> [Task to carry out]: A word-for-word copy of the entries below is required.

= Beginning of Section =

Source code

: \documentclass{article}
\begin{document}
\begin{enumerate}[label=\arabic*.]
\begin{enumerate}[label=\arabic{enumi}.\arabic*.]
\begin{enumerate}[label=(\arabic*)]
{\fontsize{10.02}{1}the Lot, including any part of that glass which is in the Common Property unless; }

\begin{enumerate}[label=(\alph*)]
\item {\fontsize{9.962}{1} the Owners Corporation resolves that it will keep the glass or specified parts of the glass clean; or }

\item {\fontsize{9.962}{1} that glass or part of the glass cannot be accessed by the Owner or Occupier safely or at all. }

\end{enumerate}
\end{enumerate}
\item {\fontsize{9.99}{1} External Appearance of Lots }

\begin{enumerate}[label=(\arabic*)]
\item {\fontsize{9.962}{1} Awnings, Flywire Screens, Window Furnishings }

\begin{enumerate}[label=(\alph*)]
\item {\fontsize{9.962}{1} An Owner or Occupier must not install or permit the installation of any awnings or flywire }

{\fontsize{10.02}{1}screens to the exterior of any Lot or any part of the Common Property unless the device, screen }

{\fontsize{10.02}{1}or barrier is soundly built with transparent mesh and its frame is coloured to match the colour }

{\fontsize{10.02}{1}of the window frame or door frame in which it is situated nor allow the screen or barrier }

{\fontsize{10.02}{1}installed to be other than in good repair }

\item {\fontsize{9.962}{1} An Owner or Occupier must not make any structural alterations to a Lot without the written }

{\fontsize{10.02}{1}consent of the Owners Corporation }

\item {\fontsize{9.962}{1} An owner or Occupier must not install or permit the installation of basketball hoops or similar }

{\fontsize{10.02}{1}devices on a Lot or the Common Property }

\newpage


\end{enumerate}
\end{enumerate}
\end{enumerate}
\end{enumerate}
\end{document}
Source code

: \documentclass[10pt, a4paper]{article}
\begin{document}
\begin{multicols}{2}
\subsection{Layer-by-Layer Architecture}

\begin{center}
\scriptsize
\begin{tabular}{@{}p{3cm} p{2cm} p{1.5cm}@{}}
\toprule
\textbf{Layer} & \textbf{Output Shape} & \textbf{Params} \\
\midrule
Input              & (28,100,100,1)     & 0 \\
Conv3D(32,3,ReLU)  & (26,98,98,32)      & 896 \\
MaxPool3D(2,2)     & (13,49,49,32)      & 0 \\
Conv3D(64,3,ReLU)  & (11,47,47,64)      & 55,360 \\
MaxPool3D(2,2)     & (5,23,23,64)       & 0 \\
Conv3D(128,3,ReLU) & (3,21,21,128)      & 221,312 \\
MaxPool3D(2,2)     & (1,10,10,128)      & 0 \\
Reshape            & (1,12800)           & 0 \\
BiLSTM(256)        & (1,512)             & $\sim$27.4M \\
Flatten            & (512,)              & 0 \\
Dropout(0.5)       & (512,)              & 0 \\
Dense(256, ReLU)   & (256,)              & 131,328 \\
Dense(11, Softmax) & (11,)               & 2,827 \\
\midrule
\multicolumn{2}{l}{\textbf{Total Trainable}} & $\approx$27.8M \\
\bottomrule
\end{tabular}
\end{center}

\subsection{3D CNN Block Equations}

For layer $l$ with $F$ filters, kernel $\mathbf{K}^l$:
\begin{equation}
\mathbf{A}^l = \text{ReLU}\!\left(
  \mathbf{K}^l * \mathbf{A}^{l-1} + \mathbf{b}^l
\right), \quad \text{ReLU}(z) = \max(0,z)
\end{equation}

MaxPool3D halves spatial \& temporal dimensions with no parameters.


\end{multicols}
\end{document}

= End of Section =

> [Exercise solution]:
Source code

: \documentclass{article}
\begin{document}
\begin{enumerate}[label=\arabic*.]
\begin{enumerate}[label=\arabic{enumi}.\arabic*.]
\begin{enumerate}[label=(\arabic*)]
{\fontsize{10.02}{1}the Lot, including any part of that glass which is in the Common Property unless; }

\begin{enumerate}[label=(\alph*)]
\item {\fontsize{9.962}{1} the Owners Corporation resolves that it will keep the glass or specified parts of the glass clean; or }

\item {\fontsize{9.962}{1} that glass or part of the glass cannot be accessed by the Owner or Occupier safely or at all. }

\end{enumerate}
\end{enumerate}
\item {\fontsize{9.99}{1} External Appearance of Lots }

\begin{enumerate}[label=(\arabic*)]
\item {\fontsize{9.962}{1} Awnings, Flywire Screens, Window Furnishings }

\begin{enumerate}[label=(\alph*)]
\item {\fontsize{9.962}{1} An Owner or Occupier must not install or permit the installation of any awnings or flywire }

{\fontsize{10.02}{1}screens to the exterior of any Lot or any part of the Common Property unless the device, screen }

{\fontsize{10.02}{1}or barrier is soundly built with transparent mesh and its frame is coloured to match the colour }

{\fontsize{10.02}{1}of the window frame or door frame in which it is situated nor allow the screen or barrier }

{\fontsize{10.02}{1}installed to be other than in good repair }

\item {\fontsize{9.962}{1} An Owner or Occupier must not make any structural alterations to a Lot without the written }

{\fontsize{10.02}{1}consent of the Owners Corporation }

\item {\fontsize{9.962}{1} An owner or Occupier must not install or permit the installation of basketball hoops or similar }

{\fontsize{10.02}{1}devices on a Lot or the Common Property }

\newpage


\end{enumerate}
\end{enumerate}
\end{enumerate}
\end{enumerate}
\end{document}
Source code

: \documentclass[10pt, a4paper]{article}
\begin{document}
\begin{multicols}{2}
\subsection{Layer-by-Layer Architecture}

\begin{center}
\scriptsize
\begin{tabular}{@{}p{3cm} p{2cm} p{1.5cm}@{}}
\toprule
\textbf{Layer} & \textbf{Output Shape} & \textbf{Params} \\
\midrule
Input              & (28,100,100,1)     & 0 \\
Conv3D(32,3,ReLU)  & (26,98,98,32)      & 896 \\
MaxPool3D(2,2)     & (13,49,49,32)      & 0 \\
Conv3D(64,3,ReLU)  & (11,47,47,64)      & 55,360 \\
MaxPool3D(2,2)     & (5,23,23,64)       & 0 \\
Conv3D(128,3,ReLU) & (3,21,21,128)      & 221,312 \\
MaxPool3D(2,2)     & (1,10,10,128)      & 0 \\
Reshape            & (1,12800)           & 0 \\
BiLSTM(256)        & (1,512)             & $\sim$27.4M \\
Flatten            & (512,)              & 0 \\
Dropout(0.5)       & (512,)              & 0 \\
Dense(256, ReLU)   & (256,)              & 131,328 \\
Dense(11, Softmax) & (11,)               & 2,827 \\
\midrule
\multicolumn{2}{l}{\textbf{Total Trainable}} & $\approx$27.8M \\
\bottomrule
\end{tabular}
\end{center}

\subsection{3D CNN Block Equations}

For layer $l$ with $F$ filters, kernel $\mathbf{K}^l$:
\begin{equation}
\mathbf{A}^l = \text{ReLU}\!\left(
  \mathbf{K}^l * \mathbf{A}^{l-1} + \mathbf{b}^l
\right), \quad \text{ReLU}(z) = \max(0,z)
\end{equation}

MaxPool3D halves spatial \& temporal dimensions with no parameters.


\end{multicols}
\end{document}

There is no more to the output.